Из-зa кустов показалась курчавая головка негритенка, с выпученными от страха глазами.
— Сэр, — ответил он, приготовляясь к дальнейшему бегству, — я боюсь, что вы отправите меня на конюшню.
— Нет, уверяю вас. Не бойтесь, идите сюда.
Шагая через кусты босыми ногами, без штанов, Фипс подошел, прижав к груди по яблоку, которые держал в каждой руке.
— Маленький человек, — торжественно заявил мистер Гарвард, — с нынешнего дня вы можете есть яблоки и все другие фрукты сколько угодно и не скрываясь.
— Yes, sir, — ответил тот, поняв, что на этот раз на конюшню идти не придется.
— Но, Боже мой, вы ободрали себе ноги, с них сочится кровь! Отчего вы без штанов?
— Сэр, y меня их нет, — ответил негритенок.

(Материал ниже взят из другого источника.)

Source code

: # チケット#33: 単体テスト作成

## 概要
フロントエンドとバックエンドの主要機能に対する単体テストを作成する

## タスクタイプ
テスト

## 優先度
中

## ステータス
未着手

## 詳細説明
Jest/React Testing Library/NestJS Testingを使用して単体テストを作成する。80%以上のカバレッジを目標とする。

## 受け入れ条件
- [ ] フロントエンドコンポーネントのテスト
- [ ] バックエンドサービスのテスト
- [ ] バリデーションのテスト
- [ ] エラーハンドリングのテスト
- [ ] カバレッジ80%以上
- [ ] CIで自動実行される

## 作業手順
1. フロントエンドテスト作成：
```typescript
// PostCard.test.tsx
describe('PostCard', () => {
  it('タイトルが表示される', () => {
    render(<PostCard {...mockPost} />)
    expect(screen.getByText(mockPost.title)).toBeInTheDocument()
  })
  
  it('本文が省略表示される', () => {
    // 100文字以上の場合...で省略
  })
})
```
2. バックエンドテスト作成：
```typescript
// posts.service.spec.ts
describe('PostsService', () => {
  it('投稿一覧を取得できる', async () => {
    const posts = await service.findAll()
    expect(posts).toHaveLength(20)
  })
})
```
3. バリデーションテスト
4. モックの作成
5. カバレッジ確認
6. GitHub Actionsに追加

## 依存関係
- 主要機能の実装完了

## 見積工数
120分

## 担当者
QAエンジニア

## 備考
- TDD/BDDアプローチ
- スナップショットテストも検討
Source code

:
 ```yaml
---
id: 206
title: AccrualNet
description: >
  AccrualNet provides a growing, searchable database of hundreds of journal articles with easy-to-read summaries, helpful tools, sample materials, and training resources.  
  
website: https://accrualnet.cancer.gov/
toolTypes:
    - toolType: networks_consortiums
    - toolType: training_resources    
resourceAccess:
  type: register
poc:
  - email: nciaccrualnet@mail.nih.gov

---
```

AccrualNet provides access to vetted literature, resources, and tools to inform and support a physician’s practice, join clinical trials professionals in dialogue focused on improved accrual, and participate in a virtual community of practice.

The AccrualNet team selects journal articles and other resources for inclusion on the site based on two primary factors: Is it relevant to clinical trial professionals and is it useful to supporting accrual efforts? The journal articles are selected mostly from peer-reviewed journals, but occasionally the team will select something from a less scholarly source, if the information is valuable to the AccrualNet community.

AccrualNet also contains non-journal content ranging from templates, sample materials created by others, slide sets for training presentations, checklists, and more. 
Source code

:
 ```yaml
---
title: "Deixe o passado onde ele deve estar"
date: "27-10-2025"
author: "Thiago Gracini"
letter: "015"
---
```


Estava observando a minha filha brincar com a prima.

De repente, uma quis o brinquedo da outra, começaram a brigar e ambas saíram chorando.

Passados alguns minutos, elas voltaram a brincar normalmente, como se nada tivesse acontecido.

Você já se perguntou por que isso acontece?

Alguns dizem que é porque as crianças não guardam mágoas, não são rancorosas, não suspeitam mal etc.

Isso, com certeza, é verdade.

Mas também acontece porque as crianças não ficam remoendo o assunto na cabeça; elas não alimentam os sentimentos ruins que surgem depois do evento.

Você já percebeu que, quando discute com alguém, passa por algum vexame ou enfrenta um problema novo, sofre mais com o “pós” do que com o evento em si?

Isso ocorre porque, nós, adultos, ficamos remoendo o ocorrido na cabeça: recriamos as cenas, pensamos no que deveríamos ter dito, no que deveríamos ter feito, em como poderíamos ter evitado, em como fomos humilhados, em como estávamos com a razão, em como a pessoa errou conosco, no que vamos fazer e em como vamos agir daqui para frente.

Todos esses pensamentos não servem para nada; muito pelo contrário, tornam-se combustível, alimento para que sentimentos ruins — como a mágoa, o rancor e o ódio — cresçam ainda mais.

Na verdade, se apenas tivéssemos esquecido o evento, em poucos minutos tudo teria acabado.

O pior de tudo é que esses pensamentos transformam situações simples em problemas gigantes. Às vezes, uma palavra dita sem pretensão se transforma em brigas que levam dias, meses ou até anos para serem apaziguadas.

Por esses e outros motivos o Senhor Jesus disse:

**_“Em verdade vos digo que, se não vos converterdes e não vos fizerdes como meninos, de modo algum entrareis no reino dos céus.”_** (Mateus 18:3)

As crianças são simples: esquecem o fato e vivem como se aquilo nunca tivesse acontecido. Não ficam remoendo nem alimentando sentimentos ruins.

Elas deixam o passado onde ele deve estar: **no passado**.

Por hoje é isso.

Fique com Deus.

— Мистрис Гарвард, — обратился Джеймс к жене, — этому мальчику надо сшить штаны.
— Ho y него нет, также, башмаков, — сказала Анни.
— Купите ему заодно и башмаки.
— Но, дорогой, таких мальчиков в Флагстафе сотни, если не тысячи.
— Всем надо купить штаны, башмаки и все необходимое.
— Многим из них нечего есть, a все прочие дурно питаются.
— Вы правы. Надо, чтобы все хорошо питались. Мы об этом позаботимся.
Между тем Том, увидав своего сына перед хозяином, да еще с поличным, прибежал разъяренный и уже сжал кулаки, чтобы с ним расправиться по обыкновению.
Гарвард остановил его движением руки.
— Том, — сказал он, указывая на яблоки, которые держал в руках трепетавший мальчишка, — посмотрите, жалкая вещь фрукт, созданный для того, чтобы его ели. И когда бедный маленький Фипс делает это — его бьют, секут, всячески преследуют.
— Но, сэр, — ответил Том, — этот фрукт ваш, a не мой и не Фипса.
— Разве я и Анни — мы можем съесть столько фруктов? Мы за всю жизнь столько не съедим.
— Вы приказали их продавать, — заметил Том, делая большие глаза.